La primera consideración que me merecen estos reparos de los padres es de gran respeto, su preocupación es legítima y cuando se expresan así, están procurando para sus hijos lo que entienden como mejor, pero las cosas hay que razonarlas en su verdad y debo decir que cuando se razonan al modo en que se han presentado, se se están confundiendo varios conceptos. De ahí que mi respuesta haya ido siempre en la misma línea de ahora, que no es otra sino tratar de esclarecer el concepto de inocencia.
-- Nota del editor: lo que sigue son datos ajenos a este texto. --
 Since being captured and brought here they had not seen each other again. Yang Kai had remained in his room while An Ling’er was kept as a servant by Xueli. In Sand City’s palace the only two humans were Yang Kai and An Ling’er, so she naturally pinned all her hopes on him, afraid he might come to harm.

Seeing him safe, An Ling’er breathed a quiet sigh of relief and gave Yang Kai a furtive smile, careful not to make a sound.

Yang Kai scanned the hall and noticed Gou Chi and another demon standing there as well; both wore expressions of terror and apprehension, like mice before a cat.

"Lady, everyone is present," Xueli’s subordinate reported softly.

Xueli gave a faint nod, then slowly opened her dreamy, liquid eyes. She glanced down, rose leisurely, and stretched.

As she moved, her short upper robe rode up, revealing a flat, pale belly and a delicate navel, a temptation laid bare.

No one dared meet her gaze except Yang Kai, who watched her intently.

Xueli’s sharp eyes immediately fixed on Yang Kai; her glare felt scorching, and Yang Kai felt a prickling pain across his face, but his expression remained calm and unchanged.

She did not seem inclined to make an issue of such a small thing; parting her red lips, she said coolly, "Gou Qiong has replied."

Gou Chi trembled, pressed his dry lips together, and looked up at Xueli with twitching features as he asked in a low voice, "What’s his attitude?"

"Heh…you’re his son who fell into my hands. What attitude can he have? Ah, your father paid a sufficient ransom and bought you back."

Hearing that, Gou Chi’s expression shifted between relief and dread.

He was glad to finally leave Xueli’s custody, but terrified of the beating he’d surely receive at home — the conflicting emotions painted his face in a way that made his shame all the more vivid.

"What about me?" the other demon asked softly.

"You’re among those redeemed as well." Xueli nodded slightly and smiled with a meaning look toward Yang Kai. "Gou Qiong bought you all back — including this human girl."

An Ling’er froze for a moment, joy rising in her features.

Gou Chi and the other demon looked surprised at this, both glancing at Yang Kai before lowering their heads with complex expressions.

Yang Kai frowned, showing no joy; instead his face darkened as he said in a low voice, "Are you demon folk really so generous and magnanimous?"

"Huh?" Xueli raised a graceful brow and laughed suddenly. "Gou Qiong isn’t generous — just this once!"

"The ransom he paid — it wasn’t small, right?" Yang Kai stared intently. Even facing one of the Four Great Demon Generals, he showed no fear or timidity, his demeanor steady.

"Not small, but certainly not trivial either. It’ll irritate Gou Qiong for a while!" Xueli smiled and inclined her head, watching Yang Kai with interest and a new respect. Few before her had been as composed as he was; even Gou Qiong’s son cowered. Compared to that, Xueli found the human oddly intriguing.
El concepto de inocencia con mucha frecuencia se toma como si fuera sinónimo de bobería o de ignorancia, cuando resulta que está en las antípodas de ambas. A la bobería y a la ignorancia hay que atacarlas, a la inocencia preservarla; a las primeras se las combate con la inteligencia y la instrucción, a la inocencia se la preserva con la prudencia y la bondad. Contra la ignorancia, guerra abierta, sin cuartel; contra la inocencia ni un solo movimiento; al contrario, protección y salvaguarda. La inocencia no es simpleza, ni superficialidad a la hora de pensar el mundo y analizar la realidad; es justamente lo contrario, porque solo una mente inocente tiene capacidad de penetrar en la esencia de las cosas con limpieza, es decir, sin filtros y sin estorbos intelectuales. Los grandes inocentes han sido las mentes más lúcidas y más profundas, empezando por la de Jesucristo, siguiendo por la de su Santísima Madre y continuando por un sinnúmero de santos de quienes podríamos tomar a cualquiera al azar. Vaya un solo nombre: Santo Tomás de Aquino, la gran eminencia del pensamiento cristiano cuya inocencia rayaba a la misma altura de su sabiduría y santidad y al que se ha calificado con acierto como el sabio de los santos y el más santo de los sabios; ejemplo de hombre inocente, brillantemente inocente.
Respecto a las demás objeciones contra la inocencia, lo que pueda haber de verdad en ellas –que algo puede haber– es una fruslería comparado con su inmenso valor.
¿Qué valor es ese? La infancia feliz. Sin inocencia no hay infancia feliz.